**AVAILABLE DATA:**
######
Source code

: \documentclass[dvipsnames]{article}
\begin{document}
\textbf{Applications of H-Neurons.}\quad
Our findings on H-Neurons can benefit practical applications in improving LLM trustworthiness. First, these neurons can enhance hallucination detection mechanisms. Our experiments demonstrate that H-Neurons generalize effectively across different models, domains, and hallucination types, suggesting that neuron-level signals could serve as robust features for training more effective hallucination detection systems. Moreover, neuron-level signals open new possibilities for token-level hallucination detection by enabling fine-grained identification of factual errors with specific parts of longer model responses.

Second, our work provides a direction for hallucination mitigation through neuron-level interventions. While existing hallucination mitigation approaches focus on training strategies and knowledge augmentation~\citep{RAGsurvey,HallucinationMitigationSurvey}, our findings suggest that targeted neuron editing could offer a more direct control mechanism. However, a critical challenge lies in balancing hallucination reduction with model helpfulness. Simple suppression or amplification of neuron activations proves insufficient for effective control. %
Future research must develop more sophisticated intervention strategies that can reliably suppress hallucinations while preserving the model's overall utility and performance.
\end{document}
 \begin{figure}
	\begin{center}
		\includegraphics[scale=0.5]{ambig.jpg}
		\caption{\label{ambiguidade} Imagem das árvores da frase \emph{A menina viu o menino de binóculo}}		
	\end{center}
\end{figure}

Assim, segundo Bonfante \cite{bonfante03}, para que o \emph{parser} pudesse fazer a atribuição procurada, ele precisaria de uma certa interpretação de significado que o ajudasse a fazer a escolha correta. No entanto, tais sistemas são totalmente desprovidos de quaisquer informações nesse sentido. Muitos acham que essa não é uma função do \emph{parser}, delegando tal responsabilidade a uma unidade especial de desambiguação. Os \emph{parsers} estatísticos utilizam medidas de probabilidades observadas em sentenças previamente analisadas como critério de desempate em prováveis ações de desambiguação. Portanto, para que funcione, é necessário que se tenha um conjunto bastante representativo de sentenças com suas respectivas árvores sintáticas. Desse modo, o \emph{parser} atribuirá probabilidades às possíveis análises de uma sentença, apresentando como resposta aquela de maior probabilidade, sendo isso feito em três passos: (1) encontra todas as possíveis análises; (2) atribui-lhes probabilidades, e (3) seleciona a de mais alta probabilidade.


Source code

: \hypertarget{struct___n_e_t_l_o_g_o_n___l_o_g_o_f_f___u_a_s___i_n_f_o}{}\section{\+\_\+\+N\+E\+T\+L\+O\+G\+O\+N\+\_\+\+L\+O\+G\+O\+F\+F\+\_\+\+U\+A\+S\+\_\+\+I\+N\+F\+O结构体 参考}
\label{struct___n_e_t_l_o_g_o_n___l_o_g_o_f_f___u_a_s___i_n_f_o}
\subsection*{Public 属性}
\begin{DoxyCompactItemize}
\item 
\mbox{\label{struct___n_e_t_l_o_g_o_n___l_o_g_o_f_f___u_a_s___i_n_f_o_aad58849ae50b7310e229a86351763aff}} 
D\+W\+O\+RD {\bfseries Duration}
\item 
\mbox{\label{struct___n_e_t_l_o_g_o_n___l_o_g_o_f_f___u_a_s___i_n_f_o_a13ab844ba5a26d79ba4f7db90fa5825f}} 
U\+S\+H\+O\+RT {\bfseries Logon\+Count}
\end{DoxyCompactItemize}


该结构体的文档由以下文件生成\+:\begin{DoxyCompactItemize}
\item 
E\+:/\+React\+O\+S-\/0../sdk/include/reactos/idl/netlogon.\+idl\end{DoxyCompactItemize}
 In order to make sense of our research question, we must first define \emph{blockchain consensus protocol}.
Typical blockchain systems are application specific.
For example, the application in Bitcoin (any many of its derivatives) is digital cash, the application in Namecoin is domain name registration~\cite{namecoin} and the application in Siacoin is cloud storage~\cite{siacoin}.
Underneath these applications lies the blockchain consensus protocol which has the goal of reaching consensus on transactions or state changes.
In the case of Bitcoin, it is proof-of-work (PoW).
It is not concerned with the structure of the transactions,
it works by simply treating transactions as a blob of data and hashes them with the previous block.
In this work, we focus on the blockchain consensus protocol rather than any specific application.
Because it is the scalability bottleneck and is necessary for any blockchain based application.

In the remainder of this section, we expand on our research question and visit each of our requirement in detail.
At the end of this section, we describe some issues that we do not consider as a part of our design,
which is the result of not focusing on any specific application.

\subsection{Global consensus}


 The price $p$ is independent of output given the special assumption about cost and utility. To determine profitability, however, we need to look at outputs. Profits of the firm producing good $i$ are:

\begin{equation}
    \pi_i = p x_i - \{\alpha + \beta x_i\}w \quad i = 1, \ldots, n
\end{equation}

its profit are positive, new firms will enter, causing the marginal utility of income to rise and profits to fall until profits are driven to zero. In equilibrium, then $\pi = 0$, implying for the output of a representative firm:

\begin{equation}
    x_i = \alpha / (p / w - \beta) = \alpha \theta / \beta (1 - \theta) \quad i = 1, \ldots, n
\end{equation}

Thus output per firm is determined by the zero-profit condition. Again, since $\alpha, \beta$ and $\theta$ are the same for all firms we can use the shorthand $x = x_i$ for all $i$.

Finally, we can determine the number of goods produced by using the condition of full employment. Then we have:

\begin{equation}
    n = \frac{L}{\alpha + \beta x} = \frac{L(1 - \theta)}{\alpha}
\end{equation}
######
**WORK ORDER:**
Across the entries above, count the lines with the word "begin" and report that count by itself.

**YOUR RESPONSE:**
8